The chopper landed in the remote jungle valley in Vietnam, containing an Army officer who had forgotten his paperwork. All of us in this particular company of the 173rd Airborne Brigade were summoned to formation. The officer confessed that his papers with the name of the individual he was looking for were not with him, but that the individual who had experience with the legal system in this formation of troops should raise his hand. His services were required in A Admin, Staff Judge Advocate, at Landing Zone English. My hand went up along with many others. The angry officer left but my name was later specifically identified as the person to go to LZ English.

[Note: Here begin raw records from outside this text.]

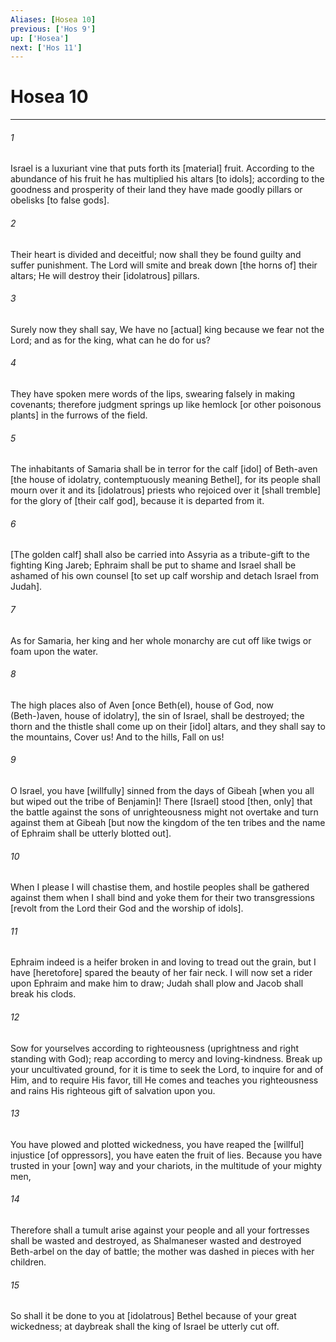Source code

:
 ```yaml
---
Aliases: [Hosea 10]
previous: ['Hos 9']
up: ['Hosea']
next: ['Hos 11']
---
```

# Hosea 10

***


###### 1 


Israel is a luxuriant vine that puts forth its [material] fruit. According to the abundance of his fruit he has multiplied his altars [to idols]; according to the goodness and prosperity of their land they have made goodly pillars or obelisks [to false gods]. 


###### 2 


Their heart is divided and deceitful; now shall they be found guilty and suffer punishment. The Lord will smite and break down [the horns of] their altars; He will destroy their [idolatrous] pillars. 


###### 3 


Surely now they shall say, We have no [actual] king because we fear not the Lord; and as for the king, what can he do for us? 


###### 4 


They have spoken mere words of the lips, swearing falsely in making covenants; therefore judgment springs up like hemlock [or other poisonous plants] in the furrows of the field. 


###### 5 


The inhabitants of Samaria shall be in terror for the calf [idol] of Beth-aven [the house of idolatry, contemptuously meaning Bethel], for its people shall mourn over it and its [idolatrous] priests who rejoiced over it [shall tremble] for the glory of [their calf god], because it is departed from it. 


###### 6 


[The golden calf] shall also be carried into Assyria as a tribute-gift to the fighting King Jareb; Ephraim shall be put to shame and Israel shall be ashamed of his own counsel [to set up calf worship and detach Israel from Judah]. 


###### 7 


As for Samaria, her king and her whole monarchy are cut off like twigs or foam upon the water. 


###### 8 


The high places also of Aven [once Beth(el), house of God, now (Beth-)aven, house of idolatry], the sin of Israel, shall be destroyed; the thorn and the thistle shall come up on their [idol] altars, and they shall say to the mountains, Cover us! And to the hills, Fall on us! 


###### 9 


O Israel, you have [willfully] sinned from the days of Gibeah [when you all but wiped out the tribe of Benjamin]! There [Israel] stood [then, only] that the battle against the sons of unrighteousness might not overtake and turn against them at Gibeah [but now the kingdom of the ten tribes and the name of Ephraim shall be utterly blotted out]. 


###### 10 


When I please I will chastise them, and hostile peoples shall be gathered against them when I shall bind and yoke them for their two transgressions [revolt from the Lord their God and the worship of idols]. 


###### 11 


Ephraim indeed is a heifer broken in and loving to tread out the grain, but I have [heretofore] spared the beauty of her fair neck. I will now set a rider upon Ephraim and make him to draw; Judah shall plow and Jacob shall break his clods. 


###### 12 


Sow for yourselves according to righteousness (uprightness and right standing with God); reap according to mercy and loving-kindness. Break up your uncultivated ground, for it is time to seek the Lord, to inquire for and of Him, and to require His favor, till He comes and teaches you righteousness and rains His righteous gift of salvation upon you. 


###### 13 


You have plowed and plotted wickedness, you have reaped the [willful] injustice [of oppressors], you have eaten the fruit of lies. Because you have trusted in your [own] way and your chariots, in the multitude of your mighty men, 


###### 14 


Therefore shall a tumult arise against your people and all your fortresses shall be wasted and destroyed, as Shalmaneser wasted and destroyed Beth-arbel on the day of battle; the mother was dashed in pieces with her children. 


###### 15 


So shall it be done to you at [idolatrous] Bethel because of your great wickedness; at daybreak shall the king of Israel be utterly cut off.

As I left, the first sergeant told me, “You got my ass eaten out. Why didn’t you make yourself known? You know the week it took to get those papers back could have been the week you got your ass blown off?”

Over night I left the combat zone to a more secure base camp where I was trained as a bureaucrat. It was fine with me.

The possessors of the other raised hands had experience with the law by being accused of various crimes, it seemed. In those days, one could have the option of going in to the Army, which meant going to Vietnam, rather than serve time for about anything short of murder. It was also a fast track to citizenship if you were Mexican.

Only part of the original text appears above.